═══ Available records ═══

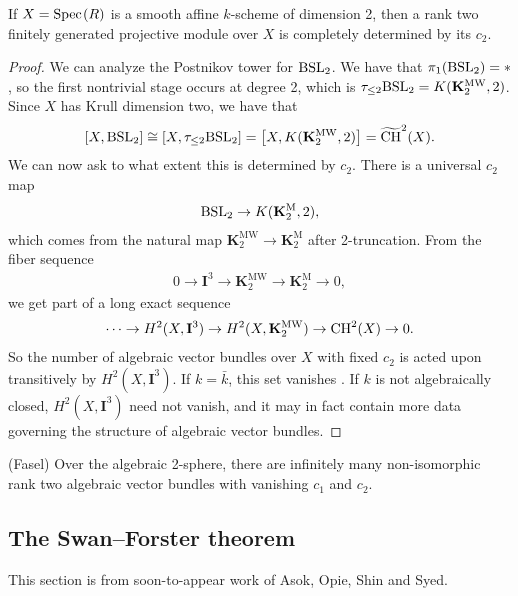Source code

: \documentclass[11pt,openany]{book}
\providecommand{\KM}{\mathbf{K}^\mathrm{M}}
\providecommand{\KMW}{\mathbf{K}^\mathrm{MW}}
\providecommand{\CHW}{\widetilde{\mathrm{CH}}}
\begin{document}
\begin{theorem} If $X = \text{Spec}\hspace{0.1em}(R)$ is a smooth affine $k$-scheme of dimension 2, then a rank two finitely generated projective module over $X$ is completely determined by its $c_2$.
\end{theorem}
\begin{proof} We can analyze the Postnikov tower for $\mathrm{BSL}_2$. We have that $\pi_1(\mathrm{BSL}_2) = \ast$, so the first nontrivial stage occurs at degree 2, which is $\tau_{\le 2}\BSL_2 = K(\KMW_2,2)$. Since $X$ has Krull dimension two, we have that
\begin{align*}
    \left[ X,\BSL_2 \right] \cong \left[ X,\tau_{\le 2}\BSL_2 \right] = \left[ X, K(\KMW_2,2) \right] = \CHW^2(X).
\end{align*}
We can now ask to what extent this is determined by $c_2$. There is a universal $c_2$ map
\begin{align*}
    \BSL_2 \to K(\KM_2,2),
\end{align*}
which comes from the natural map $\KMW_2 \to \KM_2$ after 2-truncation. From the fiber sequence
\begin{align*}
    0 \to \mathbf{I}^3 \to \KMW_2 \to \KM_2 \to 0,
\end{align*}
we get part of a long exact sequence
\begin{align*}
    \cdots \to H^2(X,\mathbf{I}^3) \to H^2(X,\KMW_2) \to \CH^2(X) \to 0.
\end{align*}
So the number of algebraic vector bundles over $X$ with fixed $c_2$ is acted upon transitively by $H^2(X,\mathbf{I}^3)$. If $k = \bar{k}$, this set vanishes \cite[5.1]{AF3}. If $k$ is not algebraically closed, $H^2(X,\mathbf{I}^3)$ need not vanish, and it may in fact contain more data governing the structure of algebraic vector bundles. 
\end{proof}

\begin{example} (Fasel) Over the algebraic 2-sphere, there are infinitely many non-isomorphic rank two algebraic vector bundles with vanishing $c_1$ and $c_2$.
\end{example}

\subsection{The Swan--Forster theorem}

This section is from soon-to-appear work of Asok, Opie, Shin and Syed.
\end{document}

═══
═══ Available records ═══

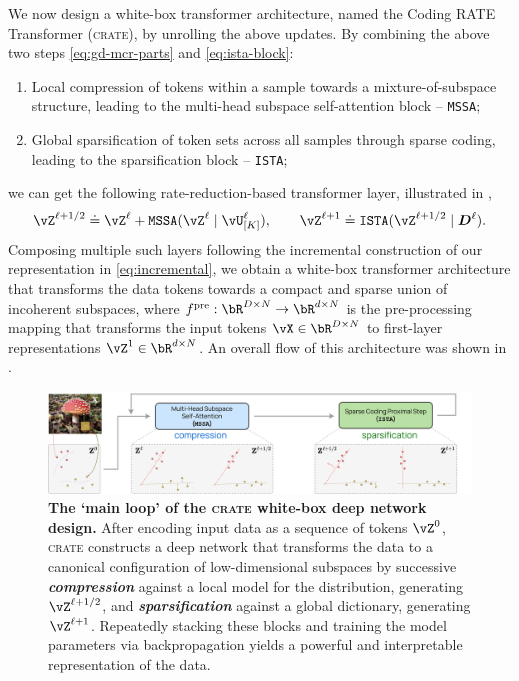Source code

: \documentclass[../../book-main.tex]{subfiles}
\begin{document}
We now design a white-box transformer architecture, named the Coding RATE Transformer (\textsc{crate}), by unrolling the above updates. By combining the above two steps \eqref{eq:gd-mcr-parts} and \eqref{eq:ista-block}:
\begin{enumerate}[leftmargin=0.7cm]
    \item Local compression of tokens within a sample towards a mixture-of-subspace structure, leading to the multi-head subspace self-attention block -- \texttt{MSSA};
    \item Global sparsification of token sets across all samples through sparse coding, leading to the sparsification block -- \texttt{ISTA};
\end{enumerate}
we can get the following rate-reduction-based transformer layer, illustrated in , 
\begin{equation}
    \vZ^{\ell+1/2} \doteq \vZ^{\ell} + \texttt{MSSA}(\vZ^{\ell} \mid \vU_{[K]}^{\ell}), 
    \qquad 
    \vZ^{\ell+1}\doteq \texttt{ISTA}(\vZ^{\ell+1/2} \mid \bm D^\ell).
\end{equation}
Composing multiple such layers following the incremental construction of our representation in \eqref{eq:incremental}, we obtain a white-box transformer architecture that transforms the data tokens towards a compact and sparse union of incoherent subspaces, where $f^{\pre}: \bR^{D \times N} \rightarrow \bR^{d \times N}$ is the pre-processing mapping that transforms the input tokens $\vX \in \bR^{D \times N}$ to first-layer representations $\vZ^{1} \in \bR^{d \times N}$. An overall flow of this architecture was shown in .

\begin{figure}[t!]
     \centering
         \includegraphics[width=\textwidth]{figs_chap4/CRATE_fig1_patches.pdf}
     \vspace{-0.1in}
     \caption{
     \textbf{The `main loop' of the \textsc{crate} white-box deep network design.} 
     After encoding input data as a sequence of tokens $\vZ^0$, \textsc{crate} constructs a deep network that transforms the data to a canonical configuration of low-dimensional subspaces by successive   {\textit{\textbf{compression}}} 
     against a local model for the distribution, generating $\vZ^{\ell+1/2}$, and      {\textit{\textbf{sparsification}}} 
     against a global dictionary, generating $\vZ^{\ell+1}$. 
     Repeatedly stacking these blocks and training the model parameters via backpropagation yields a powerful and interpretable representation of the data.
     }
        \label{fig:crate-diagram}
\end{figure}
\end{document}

═══

What you are asked to do: Going through the material above, tally the lines holding "textit" and give the number alone.

Final answer: 2